The growth of low-carbon hydrogen hinges upon faster and more decisive action by governments on a wide range of policy measures which will enable low-carbon hydrogen to fulfill its potential to help the world reach net zero emissions while supporting energy security, a new report from the International Energy Agency (IEA) said Monday.
The IEA's Global Hydrogen Review 2021 showed that global production of low-carbon hydrogen is currently minimal, its cost is not yet competitive and its use in promising sectors such as industry and transport remains limited.
However, there are encouraging signs that it is on the cusp of significant cost declines and widespread global growth, the IEA said.
Currently 17 governments have released hydrogen strategies and more than 20 others announced they are working to develop hydrogen strategies.
As a number of companies are seeking to tap hydrogen business opportunities and pilot projects are underway to produce steel and chemicals with low-carbon hydrogen, the IEA expects that the cost of fuel cells that run on hydrogen to continue to fall.

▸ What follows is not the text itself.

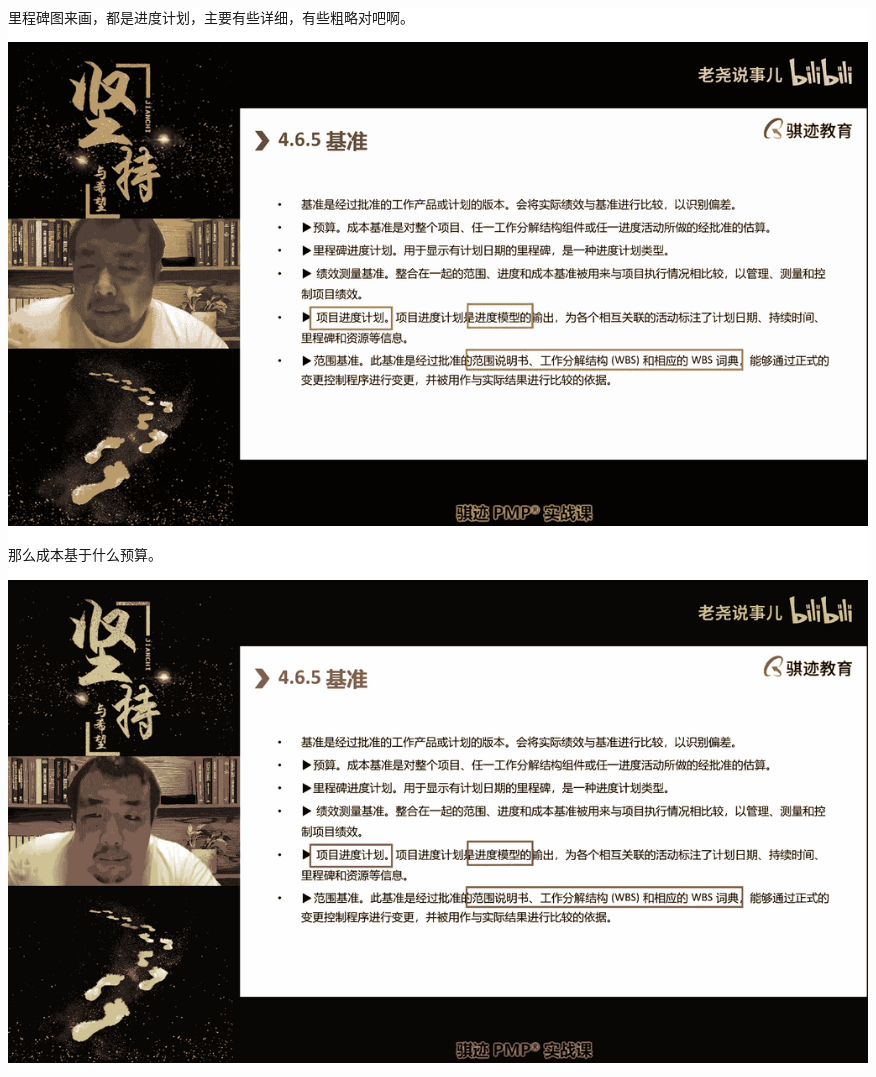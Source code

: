 里程碑图来画，都是进度计划，主要有些详细，有些粗略对吧啊。

![](img/c1ed5f8d256c2b36fa694bb80a5f1576_111.png)

那么成本基于什么预算。

![](img/c1ed5f8d256c2b36fa694bb80a5f1576_113.png)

Countries with hydrogen strategies have committed at least $37 billion to the development and deployment of hydrogen technologies while the private sector has announced additional investment of $300 billion.
However, putting the hydrogen sector on path consistent with global net zero emissions by 2050 requires $1.2 trillion of investment between now and 2030, the IEA estimates.
'It is important to support the development of low-carbon hydrogen if governments are going to meet their climate and energy ambitions,' said Fatih Birol, the IEA Executive Director.
'We have experienced false starts before with hydrogen, so we cannot take success for granted. But this time, we are seeing exciting progress in making hydrogen cleaner, more affordable and more available for use across different sectors of the economy,' he said.
Birol urged governments to take rapid actions to lower the barriers holding the low-carbon hydrogen back from faster growth as it will be critical if the world is to have a chance of reaching net zero emissions by 2050.
According to the report, almost all hydrogen produced today is from fossil fuels and without carbon capture. This production leads to a close 900 million tonnes of CO2 emissions, equivalent to the combined emissions of the UK and Indonesia.
Producing hydrogen from renewables can cost between 2 and 7 times as much as producing it from natural gas without carbon capture but the cost of making hydrogen with solar electricity can become competitive with hydrogen made with natural gas with technological advances and economies of scale, the IEA said.
The report revealed that global capacity of electrolysers producing hydrogen from water using electricity doubled over the last five year and around 350 projects are under development while another 40 projects are in early stages of development.
If all these projects are realized, global hydrogen supply from electrolysers would reach 8 million tonnes by 2030 which shows a huge increase from today's level of less than 50,000 tonnes but still remains below 80 million tonnes required in 2030 in line with the IEA's pathway to net zero emissions by 2050.